Open source, project-based, collaborative university curriculum
This approach has been tested in recent years by Stanford and a group of Canadian universities. This year, Stanford spokesman Jay Borenstein organized a large-scale initiative that included
14 universities that sent a
little more than a hundred students : Austin, Cornell, MIT, Stanford, (USA), McGuill, Toronto, Waterloo (Canada), Imperial College London (UK) , Tokyo (Japan), Sichuan (China), Helsinki, Tampere (Finland), Jagiellonian (Poland), National University (Singapore), and
14 Open Source projects : Eclipse, Formulize, Blackberry, MarkUs, Umple, Freeseer, Kotlin, MongoDB , Mozilla Open Badges, Phanator, PouchDB, ReviewBoard, Ruby-on-Rails, SocketIO.
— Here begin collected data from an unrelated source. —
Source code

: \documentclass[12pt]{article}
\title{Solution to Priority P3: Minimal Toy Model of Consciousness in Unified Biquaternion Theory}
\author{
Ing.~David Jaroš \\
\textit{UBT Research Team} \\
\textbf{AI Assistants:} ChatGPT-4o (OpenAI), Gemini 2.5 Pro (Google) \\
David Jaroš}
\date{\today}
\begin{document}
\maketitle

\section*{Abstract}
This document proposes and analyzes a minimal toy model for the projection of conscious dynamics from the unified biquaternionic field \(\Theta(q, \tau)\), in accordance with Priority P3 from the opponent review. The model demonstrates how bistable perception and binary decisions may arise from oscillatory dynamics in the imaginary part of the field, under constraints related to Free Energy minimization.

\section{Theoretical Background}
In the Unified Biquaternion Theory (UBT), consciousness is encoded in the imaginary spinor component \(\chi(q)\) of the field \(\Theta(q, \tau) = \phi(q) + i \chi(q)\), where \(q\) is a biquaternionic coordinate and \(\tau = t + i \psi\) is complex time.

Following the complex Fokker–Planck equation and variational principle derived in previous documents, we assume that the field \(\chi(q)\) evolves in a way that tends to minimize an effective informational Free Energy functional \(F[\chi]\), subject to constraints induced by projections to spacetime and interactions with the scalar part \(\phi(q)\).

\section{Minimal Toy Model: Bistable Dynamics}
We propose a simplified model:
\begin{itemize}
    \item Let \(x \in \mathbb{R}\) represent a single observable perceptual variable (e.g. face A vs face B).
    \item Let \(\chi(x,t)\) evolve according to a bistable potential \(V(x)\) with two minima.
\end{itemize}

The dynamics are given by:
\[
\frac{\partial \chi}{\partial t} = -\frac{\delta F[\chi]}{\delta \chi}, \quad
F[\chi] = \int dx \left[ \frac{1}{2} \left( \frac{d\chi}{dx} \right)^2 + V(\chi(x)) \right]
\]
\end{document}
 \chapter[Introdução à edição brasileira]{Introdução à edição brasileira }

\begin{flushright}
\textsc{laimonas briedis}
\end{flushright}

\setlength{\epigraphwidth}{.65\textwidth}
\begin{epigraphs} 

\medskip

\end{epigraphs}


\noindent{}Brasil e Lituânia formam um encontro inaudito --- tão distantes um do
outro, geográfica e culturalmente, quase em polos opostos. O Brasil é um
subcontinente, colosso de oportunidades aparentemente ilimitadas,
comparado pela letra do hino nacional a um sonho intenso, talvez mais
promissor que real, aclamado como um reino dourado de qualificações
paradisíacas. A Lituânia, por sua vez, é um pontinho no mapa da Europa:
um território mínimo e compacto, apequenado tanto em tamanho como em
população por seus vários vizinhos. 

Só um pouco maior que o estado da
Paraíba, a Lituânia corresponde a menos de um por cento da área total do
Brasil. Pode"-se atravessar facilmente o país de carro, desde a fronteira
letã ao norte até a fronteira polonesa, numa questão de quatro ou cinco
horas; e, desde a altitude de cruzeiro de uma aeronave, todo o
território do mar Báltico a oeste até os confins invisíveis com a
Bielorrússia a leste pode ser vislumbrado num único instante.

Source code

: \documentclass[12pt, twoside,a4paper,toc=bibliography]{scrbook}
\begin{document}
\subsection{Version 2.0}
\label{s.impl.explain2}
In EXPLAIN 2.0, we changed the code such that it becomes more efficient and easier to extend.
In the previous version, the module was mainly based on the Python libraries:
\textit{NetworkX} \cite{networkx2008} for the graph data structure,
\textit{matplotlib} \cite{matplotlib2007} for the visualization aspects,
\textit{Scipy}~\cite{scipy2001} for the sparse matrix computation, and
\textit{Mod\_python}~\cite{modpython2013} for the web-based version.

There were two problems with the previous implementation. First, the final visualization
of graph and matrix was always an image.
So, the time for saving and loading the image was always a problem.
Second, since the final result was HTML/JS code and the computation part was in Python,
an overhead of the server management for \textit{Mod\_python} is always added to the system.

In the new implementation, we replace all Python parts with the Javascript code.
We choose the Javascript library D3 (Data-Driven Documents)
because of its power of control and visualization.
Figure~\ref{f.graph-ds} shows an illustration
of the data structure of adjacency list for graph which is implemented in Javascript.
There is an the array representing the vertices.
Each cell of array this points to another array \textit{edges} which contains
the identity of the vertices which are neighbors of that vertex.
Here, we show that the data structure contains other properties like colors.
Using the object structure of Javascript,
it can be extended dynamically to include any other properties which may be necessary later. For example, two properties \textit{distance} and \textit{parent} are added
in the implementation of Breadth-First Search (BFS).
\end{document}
The approximate organization principle is as follows: each project provides one or several “
mentors ” who will supervise students. Students form
teams of up to eight people (usually from different universities).
For example, Kotlin was chosen by 11 students who made up two teams: one from Helsinki and Tokyo, and the other from Krakow and Cornell University (NY).
Representatives of universities take on the administrative work on the ground: organizing student meetings, various kinds of monitoring and other project management. Students write code, mentors read it and advise students on technical issues.
Kickoff hackathon
The project opened with an in-person meeting of all participants, which was held from January 18 to 21 on the Facebook campus in Menlo Park, CA.
Facebook sponsored this meeting and paid the road and accommodation for all participants, for which he thanks a lot.What we did in these three days. We first got acquainted, and then wrote the code (in fact, the whole event was called Hackathon, and writing the code was its main part).
Two of my teams worked according to this scheme: first they wrote
Game of Life to get acquainted with Kotlin, and then they were engaged in their projects. The Finnish-Japanese team is working on
a source code converter from Java to Kotlin , and the American-Polish team is working on smart IDE light bulbs (intention actions, quick fixes etc). The guys came up pretty strong, I think the results will be good.
Conclusion
The overall feeling of the event is very positive: everything is quite well organized, almost no unnecessary nonsense, a very friendly atmosphere. Something about the meeting and about the project in general can be read in
this group . If everything goes well, next year I will try to involve Russian universities in this project; I think that at least SPSU and ITMO should be interesting and useful.